Ha fatto otto Olimpiadi, era mio padre

Ha fatto otto Olimpiadi, era mio padre

Giannetto Cimurri con i ciclisti medaglie d'argento a Tokyo, 1964: Testa, Roncaglia, Mantovani e Rancati (cr. E. Cinti collezione Cimurri Biblioteca Panizzi)

Giannetto, il massaggiatore di tutti i campioni italiani

Nel giorno della chiusura delle Olimpiadi di Milano-Cortina, iosonospartaco pubblica questo intervento di Giorgio Cimurri nel ricordo del padre Giannetto, un uomo che con le proprie mani miracolose di massaggiatore ha aiutato tutti i maggiori campioni italiani, per otto Olimpiadi.

Londra 1948, Helsinki 1952, Cortina d’Ampezzo e Melbourne 1956, Roma 1960, Tokio 1964, Messico 1968, Monaco 1972.

 “Giannetto era un  Soigneur, un massaggiatore sublimato, un curatore di muscoli ed anime, non solo un arpeggiatore di tendini, un curatore di muscoli, un pianista di glutei. Un confessore, via, più importante dello stesso direttore sportivo”.


Il giornalista Gianni Mura (cr. International Journalism Festival 2010 Wikimedia commons)

Gianni Mura scriveva così ed è lui che mi ha fatto conoscere da adulto chi era Giannetto, mio padre.
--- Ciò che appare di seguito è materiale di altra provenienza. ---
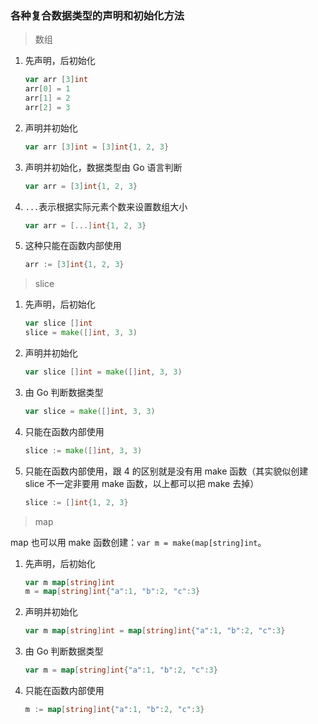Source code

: ### 各种复合数据类型的声明和初始化方法

> 数组

1.  先声明，后初始化
    ```go
    var arr [3]int
    arr[0] = 1
    arr[1] = 2
    arr[2] = 3
    ```
    
2.  声明并初始化
    ```go
    var arr [3]int = [3]int{1, 2, 3}
    ```
    
3.  声明并初始化，数据类型由 Go 语言判断 
    ```go
    var arr = [3]int{1, 2, 3}
    ```
    
4.  `...`表示根据实际元素个数来设置数组大小 
    ```go
    var arr = [...]int{1, 2, 3}
    ```
    
5. 这种只能在函数内部使用 
    ```go
    arr := [3]int{1, 2, 3}
    ```
    
> slice

1.  先声明，后初始化 
    ```go
    var slice []int
    slice = make([]int, 3, 3)
    ```
    
2.  声明并初始化
    ```go
    var slice []int = make([]int, 3, 3)
    ```
    
3.  由 Go 判断数据类型
    ```go
    var slice = make([]int, 3, 3)
    ```
    
4.  只能在函数内部使用
    ```go
    slice := make([]int, 3, 3)
    ```
    
5.  只能在函数内部使用，跟 4 的区别就是没有用 make 函数（其实貌似创建 slice 不一定非要用 make 函数，以上都可以把 make 去掉）
    ```go
    slice := []int{1, 2, 3}
    ```

> map

map 也可以用 make 函数创建：`var m = make(map[string]int`。

1.  先声明，后初始化
    ```go
    var m map[string]int
    m = map[string]int{"a":1, "b":2, "c":3}
    ```
    
2.  声明并初始化
    ```go
    var m map[string]int = map[string]int{"a":1, "b":2, "c":3}
    ```
    
3.  由 Go 判断数据类型
    ```go
    var m = map[string]int{"a":1, "b":2, "c":3}
    ```
    
4.  只能在函数内部使用
    ```go 
    m := map[string]int{"a":1, "b":2, "c":3}
    ```
    
   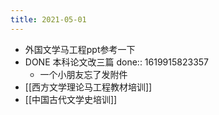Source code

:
 ```yaml
---
title: 2021-05-01
---
```


- 外国文学马工程ppt参考一下
- DONE 本科论文改三篇
  done:: 1619915823357
    - 一个小朋友忘了发附件
- [[西方文学理论马工程教材培训]]
- [[中国古代文学史培训]]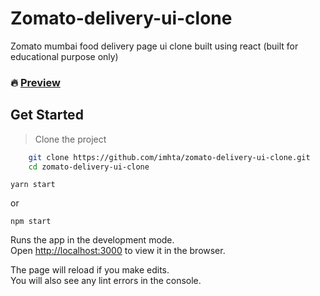 # Zomato-delivery-ui-clone
Zomato mumbai food delivery page ui clone built using react (built for educational purpose only)

### :fire: [Preview]()
## Get Started

> Clone the project 

```bash
    git clone https://github.com/imhta/zomato-delivery-ui-clone.git
    cd zomato-delivery-ui-clone
```

`yarn start`

or 

`npm start`

Runs the app in the development mode.<br />
Open [http://localhost:3000](http://localhost:3000) to view it in the browser.

The page will reload if you make edits.<br />
You will also see any lint errors in the console.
Con il quartetto vincitore a Roma, 1960: Testa, Vallotto, Arienti e Vigna (cr. foto Paglia Biblioteca Panizzi)

E quando parliamo di Olimpiadi di Milano-Cortina oggi, come faccio a non pensare a papà Giannetto che fu convocato proprio alle Olimpiadi invernali del ’56 a Cortina, non più come massaggiatori dei ciclisti ma dei pattinatori. Quei muscoli erano bisognosi delle sue mani, come per i ciclisti.


Cimurri incita gli italiani nell'inseguimento a squadre (cr. eredi Cimurri Biblioteca Panizzi)

Le partenze per le Olimpiadi erano un momento indimenticabile per casa nostra: i preparativi delle valigie, erano come un vero trasloco di pomate, unguenti, spesso di sua produzione, bende, cerotti, il tutto ben ordinato in borsoni neri di pelle indistruttibili. Le Olimpiadi di Melbourne e Messico sono state per me le più amate, soprattutto per i regali che papà mi portava a casa. Ricordo ancora un piccolo koala in peluche, diventato il mio vero amico.


Cimurri con Sergio Bianchetto e Vanni Pettenella a Tokyo (cr. archivio Cimurri Biblioteca Panizzi)

Le gare trasmesse in televisione erano poi un momento di grande raccolta familiare per poter assistere alle riprese delle corse in pista (allora in televisione in bianco e nero).  Spesso vedevamo il papà abbracciare i suoi campioni in caso di vittoria o in partenza per l’ultimo colpo di spugna miracoloso.


Con Ritter per il record dell'ora, 1968 (cr. foto Olympia Biblioteca Panizzi)

La presenza di papà Giannetto ci ha fatto amare fin da piccoli le Olimpiadi e tuttora sono un momento da vivere intensamente, con passione e trasporto. Non si tratta solo di nostalgia per anni lontani, ogni Olimpiade rappresenta il momento magico nella vita di chi ha fatto dello sport la propria ragion d'essere. Proprio come Giannetto, il mio papà.